ServerTrustPolicy

public enum ServerTrustPolicy

The ServerTrustPolicy evaluates the server trust generally provided by an NSURLAuthenticationChallenge when connecting to a server over a secure HTTPS connection. The policy configuration then evaluates the server trust with a given set of criteria to determine whether the server trust is valid and the connection should be made.

Using pinned certificates or public keys for evaluation helps prevent man-in-the-middle (MITM) attacks and other vulnerabilities. Applications dealing with sensitive customer data or financial information are strongly encouraged to route all communication over an HTTPS connection with pinning enabled.

  • performDefaultEvaluation: Uses the default server trust evaluation while allowing you to control whether to validate the host provided by the challenge. Applications are encouraged to always validate the host in production environments to guarantee the validity of the server’s certificate chain.

  • performRevokedEvaluation: Uses the default and revoked server trust evaluations allowing you to control whether to validate the host provided by the challenge as well as specify the revocation flags for testing for revoked certificates. Apple platforms did not start testing for revoked certificates automatically until iOS 10.1, macOS 10.12 and tvOS 10.1 which is demonstrated in our TLS tests. Applications are encouraged to always validate the host in production environments to guarantee the validity of the server’s certificate chain.

  • pinCertificates: Uses the pinned certificates to validate the server trust. The server trust is considered valid if one of the pinned certificates match one of the server certificates.
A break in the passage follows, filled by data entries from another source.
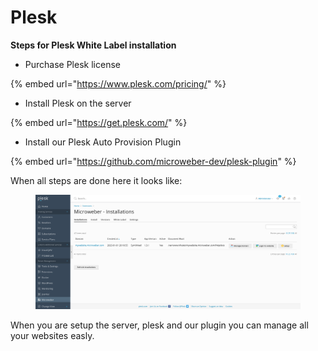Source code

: # Plesk

**Steps for Plesk White Label installation**

* Purchase Plesk license

{% embed url="https://www.plesk.com/pricing/" %}

* Install Plesk on the server

{% embed url="https://get.plesk.com/" %}

* Install our Plesk Auto Provision Plugin

{% embed url="https://github.com/microweber-dev/plesk-plugin" %}



When all steps are done here it looks like:

<figure><img src="../../../.gitbook/assets/Screen Shot 2023-01-04 at 12.02.32 (1).png" alt=""><figcaption></figcaption></figure>

When you are setup the server, plesk and our plugin you can manage all your websites easly.&#x20;

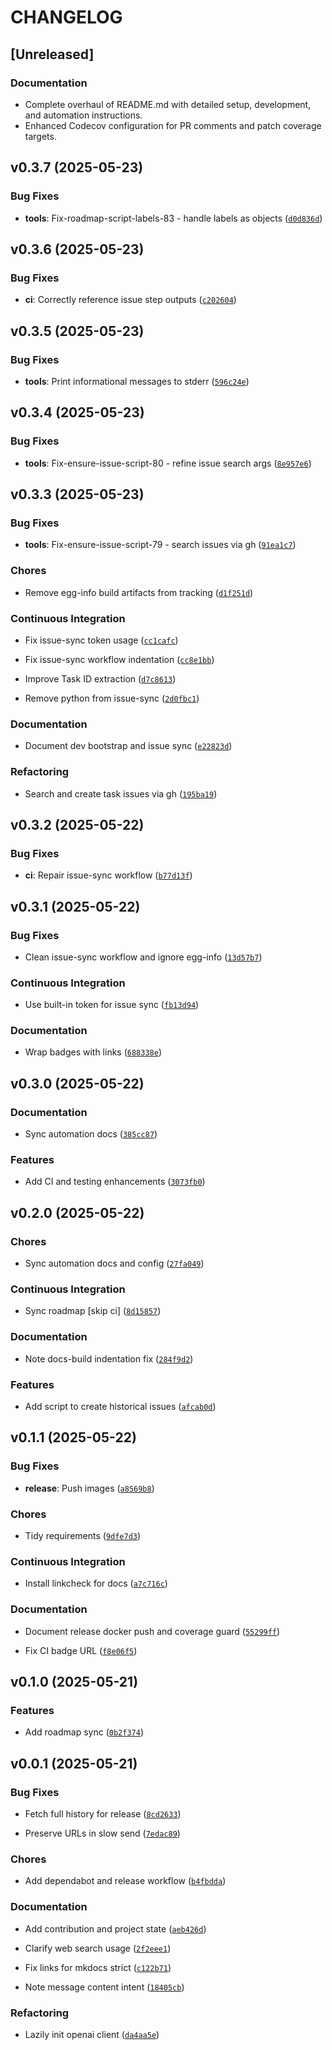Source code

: # CHANGELOG

## [Unreleased]

### Documentation
- Complete overhaul of README.md with detailed setup, development, and automation instructions.
- Enhanced Codecov configuration for PR comments and patch coverage targets.


## v0.3.7 (2025-05-23)

### Bug Fixes

- **tools**: Fix-roadmap-script-labels-83 - handle labels as objects
  ([`d0d836d`](https://github.com/flimedime0/discord-lm-app/commit/d0d836da5af3dc7845428ff4bf43b7cbc039f313))


## v0.3.6 (2025-05-23)

### Bug Fixes

- **ci**: Correctly reference issue step outputs
  ([`c202604`](https://github.com/flimedime0/discord-lm-app/commit/c2026041ae1bfb852eb4ad8d314a8fc3933c7604))


## v0.3.5 (2025-05-23)

### Bug Fixes

- **tools**: Print informational messages to stderr
  ([`596c24e`](https://github.com/flimedime0/discord-lm-app/commit/596c24e30f1cf2d0d26c79bf30c3618d4dd4c0bc))


## v0.3.4 (2025-05-23)

### Bug Fixes

- **tools**: Fix-ensure-issue-script-80 - refine issue search args
  ([`8e957e6`](https://github.com/flimedime0/discord-lm-app/commit/8e957e6c9dda46afc25850e5deedbbfd7145a9fa))


## v0.3.3 (2025-05-23)

### Bug Fixes

- **tools**: Fix-ensure-issue-script-79 - search issues via gh
  ([`91ea1c7`](https://github.com/flimedime0/discord-lm-app/commit/91ea1c7e2ea8fc68175cc6c3f60c5e1b999003db))

### Chores

- Remove egg-info build artifacts from tracking
  ([`d1f251d`](https://github.com/flimedime0/discord-lm-app/commit/d1f251d1a44960ce6c057b12323e1af6c2aea164))

### Continuous Integration

- Fix issue-sync token usage
  ([`cc1cafc`](https://github.com/flimedime0/discord-lm-app/commit/cc1cafc558ebc89758bf47b294fbbd3601da6d8c))

- Fix issue-sync workflow indentation
  ([`cc8e1bb`](https://github.com/flimedime0/discord-lm-app/commit/cc8e1bb104c4444f6b812d759ec20f735f497ef1))

- Improve Task ID extraction
  ([`d7c8613`](https://github.com/flimedime0/discord-lm-app/commit/d7c8613e82c7f8fae231c2b461dcbbd20a9b5169))

- Remove python from issue-sync
  ([`2d0fbc1`](https://github.com/flimedime0/discord-lm-app/commit/2d0fbc13d72fb481e6d6a7ac6f1dfae9d46ef7b4))

### Documentation

- Document dev bootstrap and issue sync
  ([`e22823d`](https://github.com/flimedime0/discord-lm-app/commit/e22823d058ca6d4c0a2fc5e3a4fadcca9dcddd91))

### Refactoring

- Search and create task issues via gh
  ([`195ba19`](https://github.com/flimedime0/discord-lm-app/commit/195ba196eaac5be83bb154be4c7cabede6b3ef76))


## v0.3.2 (2025-05-22)

### Bug Fixes

- **ci**: Repair issue-sync workflow
  ([`b77d13f`](https://github.com/flimedime0/discord-lm-app/commit/b77d13fc66b7739502a9f0cac5b87dcd0120dc7c))


## v0.3.1 (2025-05-22)

### Bug Fixes

- Clean issue-sync workflow and ignore egg-info
  ([`13d57b7`](https://github.com/flimedime0/discord-lm-app/commit/13d57b73950626b026693b8ef790a6c079b31255))

### Continuous Integration

- Use built-in token for issue sync
  ([`fb13d94`](https://github.com/flimedime0/discord-lm-app/commit/fb13d941141b288c0690d491fd035ea97f168fb3))

### Documentation

- Wrap badges with links
  ([`688338e`](https://github.com/flimedime0/discord-lm-app/commit/688338e6a52a7b194044701e31f63e363be4dfbb))


## v0.3.0 (2025-05-22)

### Documentation

- Sync automation docs
  ([`385cc87`](https://github.com/flimedime0/discord-lm-app/commit/385cc8770ca7a3a2fca3fd37aa9a898674b4f14e))

### Features

- Add CI and testing enhancements
  ([`3073fb0`](https://github.com/flimedime0/discord-lm-app/commit/3073fb07955c65f0bf01a363dffecc02791bbf0e))


## v0.2.0 (2025-05-22)

### Chores

- Sync automation docs and config
  ([`27fa049`](https://github.com/flimedime0/discord-lm-app/commit/27fa0490824d3609fd3e0f1e5d3b7c50576425b3))

### Continuous Integration

- Sync roadmap [skip ci]
  ([`8d15857`](https://github.com/flimedime0/discord-lm-app/commit/8d158577b6dcf6e04c9d2f03afc7209803abf1fb))

### Documentation

- Note docs-build indentation fix
  ([`284f9d2`](https://github.com/flimedime0/discord-lm-app/commit/284f9d28cc2a5cfd0b6a6b10086c7c19db6d42fa))

### Features

- Add script to create historical issues
  ([`afcab0d`](https://github.com/flimedime0/discord-lm-app/commit/afcab0dd705d94a72fbbde56f17ae1528aa20ff8))


## v0.1.1 (2025-05-22)

### Bug Fixes

- **release**: Push images
  ([`a8569b8`](https://github.com/flimedime0/discord-lm-app/commit/a8569b8ebaa61ebab2de648312af85160716ba61))

### Chores

- Tidy requirements
  ([`9dfe7d3`](https://github.com/flimedime0/discord-lm-app/commit/9dfe7d35039daf9014932f7d0eb2ed390a88dbde))

### Continuous Integration

- Install linkcheck for docs
  ([`a7c716c`](https://github.com/flimedime0/discord-lm-app/commit/a7c716cf2309cff9e6f05145e963d5e1c6f05a18))

### Documentation

- Document release docker push and coverage guard
  ([`55299ff`](https://github.com/flimedime0/discord-lm-app/commit/55299fff07da7fd2f5424cbd884068382acdc8b0))

- Fix CI badge URL
  ([`f8e06f5`](https://github.com/flimedime0/discord-lm-app/commit/f8e06f5de13f30c3a44aa0a92029d7b8b76d6e98))


## v0.1.0 (2025-05-21)

### Features

- Add roadmap sync
  ([`0b2f374`](https://github.com/flimedime0/discord-lm-app/commit/0b2f374445217961609cd7eee674d401278652ab))


## v0.0.1 (2025-05-21)

### Bug Fixes

- Fetch full history for release
  ([`8cd2633`](https://github.com/flimedime0/discord-lm-app/commit/8cd26334486b410c5f2a63e7a70b223720e48ff9))

- Preserve URLs in slow send
  ([`7edac89`](https://github.com/flimedime0/discord-lm-app/commit/7edac8908a902d4366bd78b286548694e5dd108c))

### Chores

- Add dependabot and release workflow
  ([`b4fbdda`](https://github.com/flimedime0/discord-lm-app/commit/b4fbdda3cc866221f9e3f9ba6959a93e42739028))

### Documentation

- Add contribution and project state
  ([`aeb426d`](https://github.com/flimedime0/discord-lm-app/commit/aeb426d61712368ed82c1b1360b947798f23b589))

- Clarify web search usage
  ([`2f2eee1`](https://github.com/flimedime0/discord-lm-app/commit/2f2eee1d6bfdbb975d9b5f7575df2774fa2b361c))

- Fix links for mkdocs strict
  ([`c122b71`](https://github.com/flimedime0/discord-lm-app/commit/c122b71a999cf90fdd1bd4b80cd3519cf128ea23))

- Note message content intent
  ([`18405cb`](https://github.com/flimedime0/discord-lm-app/commit/18405cb7133101df62586a8c8875395ffe51ee7f))

### Refactoring

- Lazily init openai client
  ([`da4aa5e`](https://github.com/flimedime0/discord-lm-app/commit/da4aa5eaf6709076b1aaf8187bb5aec329a36ba5))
By validating both the certificate chain and host, certificate pinning provides a very secure form of server trust validation mitigating most, if not all, MITM attacks. Applications are encouraged to always validate the host and require a valid certificate chain in production environments.

  • pinPublicKeys: Uses the pinned public keys to validate the server trust. The server trust is considered valid if one of the pinned public keys match one of the server certificate public keys. By validating both the certificate chain and host, public key pinning provides a very secure form of server trust validation mitigating most, if not all, MITM attacks. Applications are encouraged to always validate the host and require a valid certificate chain in production environments.

  • disableEvaluation: Disables all evaluation which in turn will always consider any server trust as valid.

  • customEvaluation: Uses the associated closure to evaluate the validity of the server trust.

Bundle Location

  • Returns all certificates within the given bundle with a .cer file extension.

    Declaration

    Swift

    public static func certificates(in bundle: Bundle = Bundle.main) -> [SecCertificate]

    Parameters

    bundle

    The bundle to search for all .cer files.

    Return Value

    All certificates within the given bundle.

  • Returns all public keys within the given bundle with a .cer file extension.

    Declaration

    Swift

    public static func publicKeys(in bundle: Bundle = Bundle.main) -> [SecKey]

    Parameters

    bundle

    The bundle to search for all *.cer files.

    Return Value

    All public keys within the given bundle.

Evaluation

  • Evaluates whether the server trust is valid for the given host.

    Declaration

    Swift

    public func evaluate(_ serverTrust: SecTrust, forHost host: String) -> Bool

    Parameters

    serverTrust

    The server trust to evaluate.
    host

    The host of the challenge protection space.

    Return Value

    Whether the server trust is valid.